Collection entries
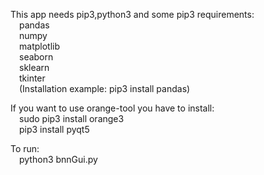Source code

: This app needs pip3,python3 and some pip3 requirements:\
&emsp;pandas\
&emsp;numpy\
&emsp;matplotlib\
&emsp;seaborn\
&emsp;sklearn\
&emsp;tkinter\
&emsp;(Installation example: pip3 install pandas)

If you want to use orange-tool you have to install:\
&emsp;sudo pip3 install orange3\
&emsp;pip3 install pyqt5

To run:\
&emsp;python3 bnnGui.py
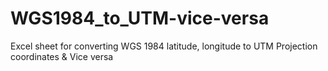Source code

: # WGS1984_to_UTM-vice-versa
Excel sheet for converting WGS 1984 latitude, longitude to UTM Projection coordinates &amp; Vice versa

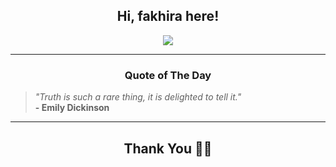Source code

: <h2 align="center"> Hi, fakhira here!</h2>

<p align="center">
<a href="https://github.com/fakhiralkda" alt="github streak"><img src="https://dvst-streak.herokuapp.com/?user=fakhiralkda&theme=tokyonight&fire=DD472C"></a>
</p>

<hr>
<h3 align="center">Quote of The Day</h3>
<p align="center">
<blockquote>
<i>"Truth is such a rare thing, it is delighted to tell it."</i>
<br>
<b>- Emily Dickinson</b>
</blockquote>
</p>


<hr>
<h2 align="center">Thank You 🙏🏼</h2>
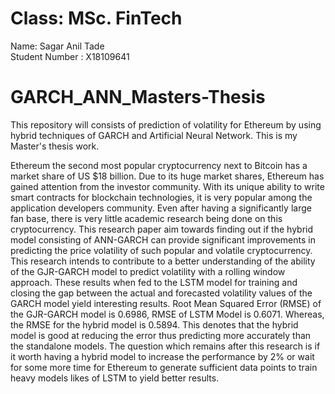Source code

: # Class: MSc. FinTech 
Name: Sagar Anil Tade  
Student Number : X18109641 


# GARCH_ANN_Masters-Thesis
This repository will consists of prediction of volatility for Ethereum by using hybrid techniques of GARCH and Artificial Neural Network. This is my Master's thesis work.

Ethereum the second most popular cryptocurrency next to Bitcoin has a market share of US $18 billion. Due to its huge market shares, Ethereum has gained attention from the investor community. With its unique ability to write smart contracts for blockchain technologies, it is very popular among the application developers community. Even after having a significantly large fan base, there is very little academic research being done on this cryptocurrency. This research paper aim towards finding out if the hybrid model consisting of ANN-GARCH can provide significant improvements in predicting the price volatility of such popular and volatile cryptocurrency. This research intends to contribute to a better understanding of the ability of the GJR-GARCH model to predict volatility with a rolling window
approach. These results when fed to the LSTM model for training and closing the gap between the actual and forecasted volatility values of the GARCH model yield interesting results. Root Mean Squared Error (RMSE) of the GJR-GARCH model is 0.6986, RMSE of LSTM Model is 0.6071. Whereas, the RMSE for the hybrid model is 0.5894. This denotes that the hybrid model is good at reducing the error
thus predicting more accurately than the standalone models. The question which remains after this research is if it worth having a hybrid model to increase the performance by 2% or wait for some more time for Ethereum to generate sufficient data points to train heavy models likes of LSTM to yield better results.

- _Aim of the task_: Once the pictures are set aside, give every line above again without alteration.

- _Exercise solution_:
Source code

: This app needs pip3,python3 and some pip3 requirements:\
&emsp;pandas\
&emsp;numpy\
&emsp;matplotlib\
&emsp;seaborn\
&emsp;sklearn\
&emsp;tkinter\
&emsp;(Installation example: pip3 install pandas)

If you want to use orange-tool you have to install:\
&emsp;sudo pip3 install orange3\
&emsp;pip3 install pyqt5

To run:\
&emsp;python3 bnnGui.py
Source code

: # WGS1984_to_UTM-vice-versa
Excel sheet for converting WGS 1984 latitude, longitude to UTM Projection coordinates &amp; Vice versa

Source code

: <h2 align="center"> Hi, fakhira here!</h2>

<p align="center">
<a href="https://github.com/fakhiralkda" alt="github streak"><img src="https://dvst-streak.herokuapp.com/?user=fakhiralkda&theme=tokyonight&fire=DD472C"></a>
</p>

<hr>
<h3 align="center">Quote of The Day</h3>
<p align="center">
<blockquote>
<i>"Truth is such a rare thing, it is delighted to tell it."</i>
<br>
<b>- Emily Dickinson</b>
</blockquote>
</p>


<hr>
<h2 align="center">Thank You 🙏🏼</h2>
Source code

: # Class: MSc. FinTech 
Name: Sagar Anil Tade  
Student Number : X18109641 


# GARCH_ANN_Masters-Thesis
This repository will consists of prediction of volatility for Ethereum by using hybrid techniques of GARCH and Artificial Neural Network. This is my Master's thesis work.

Ethereum the second most popular cryptocurrency next to Bitcoin has a market share of US $18 billion. Due to its huge market shares, Ethereum has gained attention from the investor community. With its unique ability to write smart contracts for blockchain technologies, it is very popular among the application developers community. Even after having a significantly large fan base, there is very little academic research being done on this cryptocurrency. This research paper aim towards finding out if the hybrid model consisting of ANN-GARCH can provide significant improvements in predicting the price volatility of such popular and volatile cryptocurrency. This research intends to contribute to a better understanding of the ability of the GJR-GARCH model to predict volatility with a rolling window
approach. These results when fed to the LSTM model for training and closing the gap between the actual and forecasted volatility values of the GARCH model yield interesting results. Root Mean Squared Error (RMSE) of the GJR-GARCH model is 0.6986, RMSE of LSTM Model is 0.6071. Whereas, the RMSE for the hybrid model is 0.5894. This denotes that the hybrid model is good at reducing the error
thus predicting more accurately than the standalone models. The question which remains after this research is if it worth having a hybrid model to increase the performance by 2% or wait for some more time for Ethereum to generate sufficient data points to train heavy models likes of LSTM to yield better results.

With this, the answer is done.